The black metal infused sorrow of the band makes another appearance in “The Fire” after the minimalistic intro is concluded. The contrast that the furious drumming creates to the more downtrodden theme of the track is a highlight on its own. The sudden change of the track to a more dreamlike outlook gives you some time to breathe before the devastation resumes. A complete turn to their post-punk side follows with “Mare of the Snake,” as the heavy bass and steady beat of the drums set the vibe and the unearthly choirs in the background slowly drag you towards oblivion.
But soon enough the band picks up the pace. In “Pleasure Bird” the tempo is raised… for a while. Soon enough Vaura resume their characteristic sound and you are left wondering how shitty this world truly is, while the disturbing effects on the vocals are definitely not making the process any less stressful. And when the chorus comes in you find yourself just drifting away in the unknown territories that Vaura is exploring. A feeling that becomes even more prominent with “Passage to Vice.” As the track unfolds its hypnotizing effects take over. This is a weird one, and even though you feel like the track is constantly in motion, as if the track is not really settling anywhere. And so the ethereal ambiance of “Passage to Vice” washes over to “Things That We All Hide” which infects you with its intoxicating nature. The guitar is dripping otherworldly melodies across the structure of the track and the repetitive manner with which the track progresses is capturing your attention instantly. And to be fair the ending of the track is a highlight on its own.
“Abeyance” comes in with a completely different plan. The band is showing the influence that noise has on their music. The repetitive themes on the foundations of the song and the distorted vocals on the background unveil a different face of Vaura. It works with Vaura’s sound but it would be something that I would prefer to listen outside of this full-length. The ethereal vibe is still there, as are the dreamlike melodies but the outlook of the band seems to have shifted on this track.

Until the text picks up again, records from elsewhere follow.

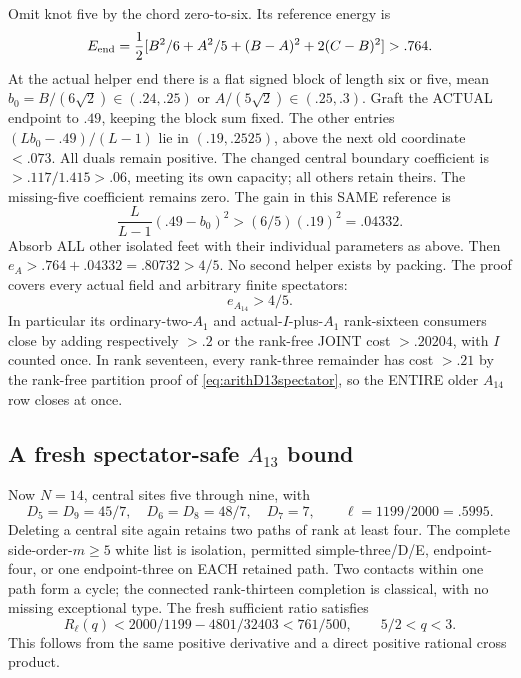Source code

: \documentclass[11pt]{article}
\begin{document}
Omit knot five by the chord zero-to-six.
Its reference energy is
\[
 E_{\rm end}={\frac{1}{2}}
       [B^2/6+A^2/5+(B-A)^2+2(C-B)^2]>.764 .
\]
At the actual helper end there is a flat signed
block of length six or five, mean
\(b_0=B/(6\sqrt2)\in(.24,.25)\) or
\(A/(5\sqrt2)\in(.25,.3)\).
Graft the ACTUAL endpoint to \(.49\),
keeping the block sum fixed.
The other entries
\((Lb_0-.49)/(L-1)\) lie in \((.19,.2525)\),
above the next old coordinate \(<.073\).
All duals remain positive.
The changed central boundary coefficient is
\(>.117/1.415>.06\), meeting its own capacity;
all others retain theirs.
The missing-five coefficient remains zero.
The gain in this SAME reference is
\[
                  {\frac{L}{L-1}}(.49-b_0)^2
                                  >(6/5)(.19)^2=.04332 .
\]
Absorb ALL other isolated feet with their
individual parameters as above.
Then \(e_A>.764+.04332=.80732>4/5\).
No second helper exists by packing.
The proof covers every actual field and
arbitrary finite spectators:
\[
                                  e_{A_{14}}>4/5 .
\tag{A14U}\label{eq:arithA14universal}
\]
In particular its ordinary-two-\(A_1\) and
actual-\(I\)-plus-\(A_1\) rank-sixteen consumers
close by adding respectively \(>.2\) or the
rank-free JOINT cost \(>.20204\), with \(I\)
counted once.
In rank seventeen, every rank-three remainder
has cost \(>.21\) by the rank-free partition proof of
\eqref{eq:arithD13spectator}, so the ENTIRE
older \(A_{14}\) row closes at once.

\subsection[A fresh spectator-safe A13 bound]{A fresh spectator-safe \(A_{13}\) bound}
\label{app:arithA13universal}

Now \(N=14\), central sites five through nine,
with
\[
 D_5=D_9=45/7,\quad D_6=D_8=48/7,\quad D_7=7,\qquad
 \ell=1199/2000=.5995 .
\]
Deleting a central site again retains two
paths of rank at least four.
The complete side-order-\(m\ge5\) white list
is isolation, permitted simple-three/D/E,
endpoint-four, or one endpoint-three on EACH
retained path.
Two contacts within one path form a cycle;
the connected rank-thirteen completion is
classical, with no missing exceptional type.
The fresh sufficient ratio satisfies
\[
 R_\ell(q)<2000/1199-4801/32403<761/500,\qquad 5/2<q<3 .
\]
This follows from the same positive derivative
and a direct positive rational cross product.
\end{document}
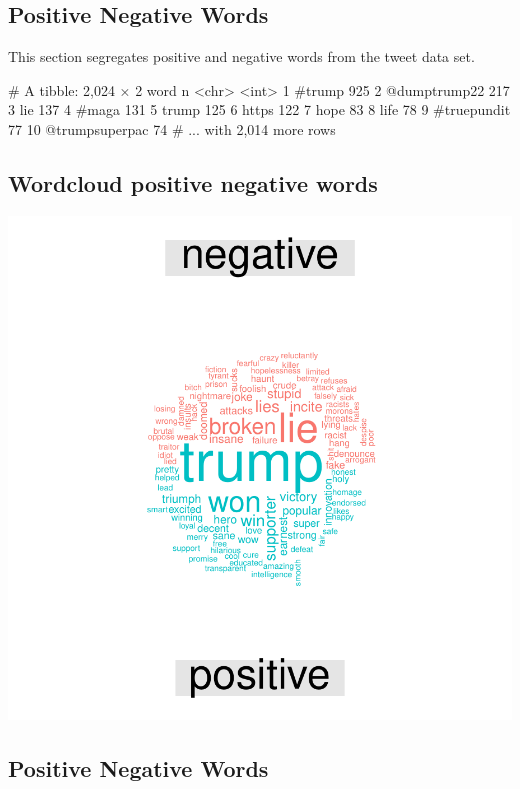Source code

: \documentclass[a4paper,12pt]{book}
\theoremstyle{break}
\begin{document}
\subsection{Positive Negative Words}

This section segregates positive and negative words from the tweet data set.

\begin{Schunk}
\begin{Soutput}
# A tibble: 2,024 × 2
             word     n
            <chr> <int>
1          #trump   925
2    @dumptrump22   217
3             lie   137
4           #maga   131
5           trump   125
6           https   122
7            hope    83
8            life    78
9     #truepundit    77
10 @trumpsuperpac    74
# ... with 2,014 more rows
\end{Soutput}
\end{Schunk}

\subsection{Wordcloud positive negative words}

\includegraphics{finnn-r13}

\subsection{Positive Negative Words}
\end{document}
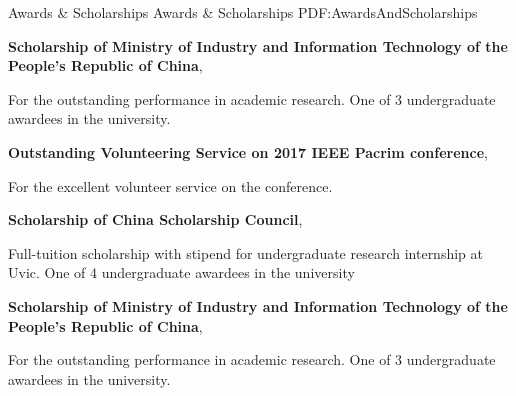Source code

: \documentclass[letterpaper,MMMyyyy,nonstopmode]{simpleresumecv}
\begin{document}
\begin{Body}
\Section
{Awards \&\newline
Scholarships}
{Awards \& Scholarships}
{PDF:AwardsAndScholarships}

\BulletItem
\textbf{Scholarship of Ministry of Industry and Information Technology of the People’s Republic of China},
\hfill
{}
\begin{Detail}
\Item
For the outstanding performance in academic research. One of $3$ undergraduate awardees in the university.
\end{Detail}
\Gap
\BulletItem
\textbf{Outstanding Volunteering Service on 2017 IEEE Pacrim conference},
\hfill
{}
\begin{Detail}
\Item
For the excellent volunteer service on the conference.
\end{Detail}
\Gap
\BulletItem
\textbf{Scholarship of China Scholarship Council},
\hfill
{}
\begin{Detail}
\Item
Full-tuition scholarship with stipend for undergraduate research internship at Uvic. One of $4$ undergraduate awardees in the university
\end{Detail}
\Gap
\BulletItem
\textbf{Scholarship of Ministry of Industry and Information Technology of the People’s Republic of China},
\hfill
{}
\begin{Detail}
\Item
For the outstanding performance in academic research. One of $3$ undergraduate awardees in the university.
\end{Detail}











\end{Body}
\end{document}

“Braced for Collapse” is one of the highlights of this album, with the band’s trademark melodies filling out the space and the bass and drums laying down the basis for the track. Vaura are building the track patiently and without rushing and that is why the peak is so devastating when it is reached. The towering sound that the band achieves as they continue to unleash their ethereal melodies and their overall retro personification is insanely brilliant. “Putting Flesh to Bone,” with its seven and a half minutes, puts an end to The Missing, with Vaura returning to their ethereal melodies for that one, taking a more minimalistic outlook once again with a few outbreaks whenever necessary. The vibe becomes gradually more and more exciting as time passes and at about five minutes in you are left at the mercy of Vaura as their intentions are made clear.
The Missing is a very interesting album, filled with heavy tracks, ethereal melodies, melancholy and anguish. If that is what you are looking (why would it not be?), then there is no way Vaura’s work will leave disappointed.